Extracted records:
<<<<
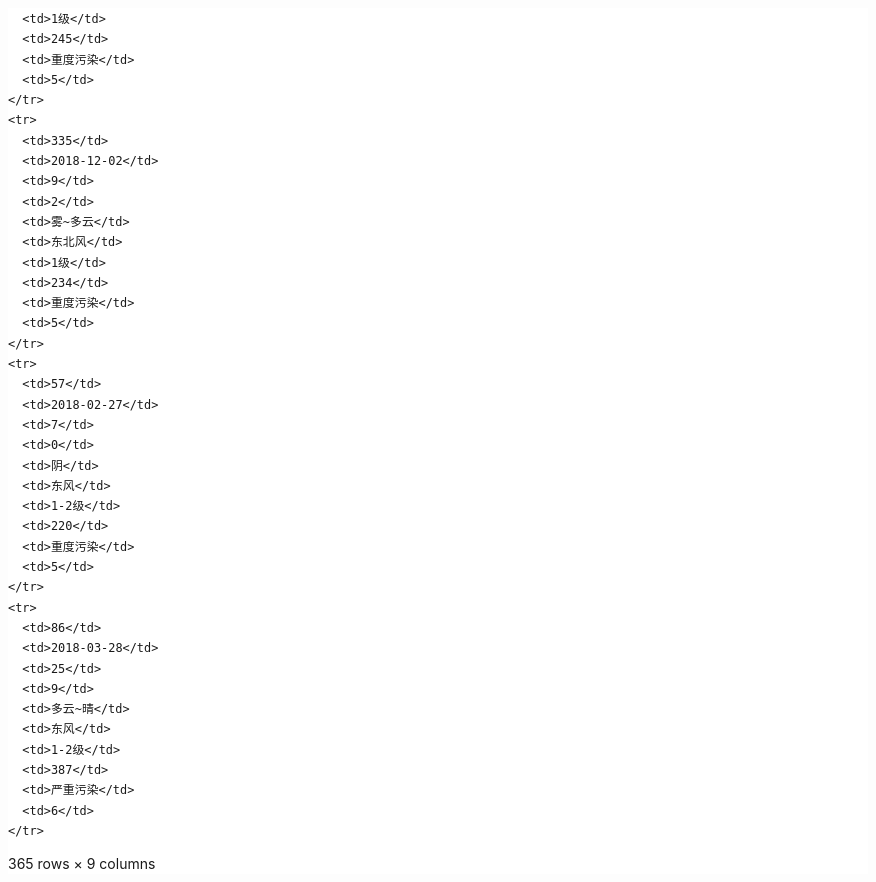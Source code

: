       <td>1级</td>
      <td>245</td>
      <td>重度污染</td>
      <td>5</td>
    </tr>
    <tr>
      <td>335</td>
      <td>2018-12-02</td>
      <td>9</td>
      <td>2</td>
      <td>雾~多云</td>
      <td>东北风</td>
      <td>1级</td>
      <td>234</td>
      <td>重度污染</td>
      <td>5</td>
    </tr>
    <tr>
      <td>57</td>
      <td>2018-02-27</td>
      <td>7</td>
      <td>0</td>
      <td>阴</td>
      <td>东风</td>
      <td>1-2级</td>
      <td>220</td>
      <td>重度污染</td>
      <td>5</td>
    </tr>
    <tr>
      <td>86</td>
      <td>2018-03-28</td>
      <td>25</td>
      <td>9</td>
      <td>多云~晴</td>
      <td>东风</td>
      <td>1-2级</td>
      <td>387</td>
      <td>严重污染</td>
      <td>6</td>
    </tr>
  </tbody>
</table>
<p>365 rows × 9 columns</p>
</div>




```python

```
>>>>
Work instruction:
Give the listing above again exactly, minus any images.

Your solution:
Source code

:       <td>1级</td>
      <td>245</td>
      <td>重度污染</td>
      <td>5</td>
    </tr>
    <tr>
      <td>335</td>
      <td>2018-12-02</td>
      <td>9</td>
      <td>2</td>
      <td>雾~多云</td>
      <td>东北风</td>
      <td>1级</td>
      <td>234</td>
      <td>重度污染</td>
      <td>5</td>
    </tr>
    <tr>
      <td>57</td>
      <td>2018-02-27</td>
      <td>7</td>
      <td>0</td>
      <td>阴</td>
      <td>东风</td>
      <td>1-2级</td>
      <td>220</td>
      <td>重度污染</td>
      <td>5</td>
    </tr>
    <tr>
      <td>86</td>
      <td>2018-03-28</td>
      <td>25</td>
      <td>9</td>
      <td>多云~晴</td>
      <td>东风</td>
      <td>1-2级</td>
      <td>387</td>
      <td>严重污染</td>
      <td>6</td>
    </tr>
  </tbody>
</table>
<p>365 rows × 9 columns</p>
</div>




```python

```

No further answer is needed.